→ Data for analysis:
__________________________________________________

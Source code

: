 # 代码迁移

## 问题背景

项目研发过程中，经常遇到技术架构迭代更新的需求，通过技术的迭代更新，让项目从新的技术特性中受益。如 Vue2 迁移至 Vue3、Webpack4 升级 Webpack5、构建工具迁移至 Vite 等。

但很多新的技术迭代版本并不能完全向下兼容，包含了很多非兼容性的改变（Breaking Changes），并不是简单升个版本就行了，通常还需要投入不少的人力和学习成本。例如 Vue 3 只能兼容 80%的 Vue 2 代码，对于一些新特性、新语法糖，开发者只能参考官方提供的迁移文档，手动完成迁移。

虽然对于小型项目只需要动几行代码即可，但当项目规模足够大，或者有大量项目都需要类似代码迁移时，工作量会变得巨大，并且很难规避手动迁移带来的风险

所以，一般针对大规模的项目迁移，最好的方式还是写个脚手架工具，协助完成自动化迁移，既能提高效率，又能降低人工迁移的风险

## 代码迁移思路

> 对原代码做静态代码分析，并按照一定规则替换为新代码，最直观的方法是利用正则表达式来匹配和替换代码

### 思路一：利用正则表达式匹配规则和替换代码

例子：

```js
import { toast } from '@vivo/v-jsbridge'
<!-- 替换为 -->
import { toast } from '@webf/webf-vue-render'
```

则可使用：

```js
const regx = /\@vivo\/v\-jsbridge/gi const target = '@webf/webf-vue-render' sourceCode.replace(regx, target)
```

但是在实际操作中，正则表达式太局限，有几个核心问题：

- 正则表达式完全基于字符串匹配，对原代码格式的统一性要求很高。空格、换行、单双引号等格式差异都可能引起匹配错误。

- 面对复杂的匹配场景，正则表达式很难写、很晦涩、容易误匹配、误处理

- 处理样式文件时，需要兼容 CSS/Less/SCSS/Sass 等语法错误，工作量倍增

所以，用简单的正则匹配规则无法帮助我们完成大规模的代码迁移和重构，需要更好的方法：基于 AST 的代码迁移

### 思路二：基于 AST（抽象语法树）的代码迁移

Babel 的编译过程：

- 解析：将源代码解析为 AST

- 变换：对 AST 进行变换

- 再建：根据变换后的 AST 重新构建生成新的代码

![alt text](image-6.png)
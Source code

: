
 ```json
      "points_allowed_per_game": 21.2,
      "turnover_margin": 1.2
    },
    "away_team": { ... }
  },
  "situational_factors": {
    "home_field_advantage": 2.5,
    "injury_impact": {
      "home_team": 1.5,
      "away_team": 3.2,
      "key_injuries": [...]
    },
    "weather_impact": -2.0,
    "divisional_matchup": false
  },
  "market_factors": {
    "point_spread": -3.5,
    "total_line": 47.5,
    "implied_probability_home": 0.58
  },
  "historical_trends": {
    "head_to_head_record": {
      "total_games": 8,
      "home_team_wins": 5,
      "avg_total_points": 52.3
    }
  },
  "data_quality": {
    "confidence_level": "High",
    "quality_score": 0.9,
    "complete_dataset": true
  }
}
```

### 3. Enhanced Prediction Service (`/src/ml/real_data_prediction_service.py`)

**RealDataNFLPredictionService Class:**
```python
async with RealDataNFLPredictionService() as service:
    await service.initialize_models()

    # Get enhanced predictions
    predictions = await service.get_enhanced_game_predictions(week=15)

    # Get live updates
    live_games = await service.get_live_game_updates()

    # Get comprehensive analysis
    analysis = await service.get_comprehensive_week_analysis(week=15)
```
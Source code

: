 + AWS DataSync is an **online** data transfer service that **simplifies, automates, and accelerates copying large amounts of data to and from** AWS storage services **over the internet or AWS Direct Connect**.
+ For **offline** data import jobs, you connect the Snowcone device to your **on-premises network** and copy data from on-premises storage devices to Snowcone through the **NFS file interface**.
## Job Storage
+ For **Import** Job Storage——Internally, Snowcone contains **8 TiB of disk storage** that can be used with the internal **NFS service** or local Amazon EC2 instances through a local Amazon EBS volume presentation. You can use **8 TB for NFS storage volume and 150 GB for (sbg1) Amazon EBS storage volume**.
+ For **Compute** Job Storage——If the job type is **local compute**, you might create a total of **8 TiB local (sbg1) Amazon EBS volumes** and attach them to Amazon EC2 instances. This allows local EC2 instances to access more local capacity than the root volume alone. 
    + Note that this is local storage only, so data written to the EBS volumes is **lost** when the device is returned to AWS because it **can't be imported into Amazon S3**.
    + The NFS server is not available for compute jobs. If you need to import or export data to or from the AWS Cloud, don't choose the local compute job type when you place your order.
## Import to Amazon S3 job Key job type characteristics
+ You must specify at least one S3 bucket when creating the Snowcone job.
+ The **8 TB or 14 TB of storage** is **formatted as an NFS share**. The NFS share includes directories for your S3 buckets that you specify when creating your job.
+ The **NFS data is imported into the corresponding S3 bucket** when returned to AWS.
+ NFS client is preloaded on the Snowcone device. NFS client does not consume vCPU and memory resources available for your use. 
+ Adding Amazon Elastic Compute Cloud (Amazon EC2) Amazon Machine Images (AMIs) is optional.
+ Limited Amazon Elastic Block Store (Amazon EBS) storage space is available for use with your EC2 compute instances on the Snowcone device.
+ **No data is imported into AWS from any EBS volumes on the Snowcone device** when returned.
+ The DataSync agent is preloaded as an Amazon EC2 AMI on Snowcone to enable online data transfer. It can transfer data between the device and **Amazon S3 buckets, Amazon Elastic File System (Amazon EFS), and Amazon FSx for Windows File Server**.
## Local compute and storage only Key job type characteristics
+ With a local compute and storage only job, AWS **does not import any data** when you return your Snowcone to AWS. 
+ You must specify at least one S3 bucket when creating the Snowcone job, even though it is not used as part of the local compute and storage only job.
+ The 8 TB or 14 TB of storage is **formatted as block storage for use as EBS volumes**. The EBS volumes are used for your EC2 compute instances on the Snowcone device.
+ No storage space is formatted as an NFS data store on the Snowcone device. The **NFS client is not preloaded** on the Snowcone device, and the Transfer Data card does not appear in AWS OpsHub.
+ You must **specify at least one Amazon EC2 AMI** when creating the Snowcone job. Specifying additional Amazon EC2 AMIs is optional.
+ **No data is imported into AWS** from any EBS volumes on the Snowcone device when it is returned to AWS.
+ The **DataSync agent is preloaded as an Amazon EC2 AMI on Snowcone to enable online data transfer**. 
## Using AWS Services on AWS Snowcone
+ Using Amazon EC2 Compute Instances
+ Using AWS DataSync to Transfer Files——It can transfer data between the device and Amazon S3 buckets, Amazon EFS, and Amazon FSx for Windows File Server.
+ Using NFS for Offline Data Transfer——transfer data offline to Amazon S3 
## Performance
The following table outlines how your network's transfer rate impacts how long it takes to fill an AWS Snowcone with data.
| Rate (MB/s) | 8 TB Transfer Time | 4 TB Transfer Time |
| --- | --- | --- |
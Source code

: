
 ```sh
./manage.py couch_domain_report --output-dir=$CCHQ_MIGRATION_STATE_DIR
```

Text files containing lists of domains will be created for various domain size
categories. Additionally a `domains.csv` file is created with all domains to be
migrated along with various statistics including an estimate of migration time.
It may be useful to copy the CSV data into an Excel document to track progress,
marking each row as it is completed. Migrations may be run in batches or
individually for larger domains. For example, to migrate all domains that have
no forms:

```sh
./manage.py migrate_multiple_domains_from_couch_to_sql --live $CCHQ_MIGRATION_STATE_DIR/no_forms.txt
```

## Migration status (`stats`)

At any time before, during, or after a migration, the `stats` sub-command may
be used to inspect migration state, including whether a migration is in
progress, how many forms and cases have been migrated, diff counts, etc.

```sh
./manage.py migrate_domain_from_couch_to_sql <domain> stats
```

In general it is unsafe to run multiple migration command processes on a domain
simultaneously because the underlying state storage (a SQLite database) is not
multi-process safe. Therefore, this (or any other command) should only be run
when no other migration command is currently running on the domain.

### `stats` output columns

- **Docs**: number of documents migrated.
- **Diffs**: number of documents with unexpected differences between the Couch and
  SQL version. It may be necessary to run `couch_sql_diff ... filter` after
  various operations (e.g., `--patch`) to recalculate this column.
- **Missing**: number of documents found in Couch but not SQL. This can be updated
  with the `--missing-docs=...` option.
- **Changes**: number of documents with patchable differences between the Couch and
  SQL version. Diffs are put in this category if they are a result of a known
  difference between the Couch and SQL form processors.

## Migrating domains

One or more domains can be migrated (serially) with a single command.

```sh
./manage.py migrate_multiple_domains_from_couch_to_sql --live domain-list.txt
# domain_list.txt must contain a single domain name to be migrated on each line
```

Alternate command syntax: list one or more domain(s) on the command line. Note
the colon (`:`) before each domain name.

__________________________________________________

→ Task to complete:
Among the entries, find every line holding "each" and return it.

→ Solution to this problem:
marking each row as it is completed. Migrations may be run in batches or
# domain_list.txt must contain a single domain name to be migrated on each line
the colon (`:`) before each domain name.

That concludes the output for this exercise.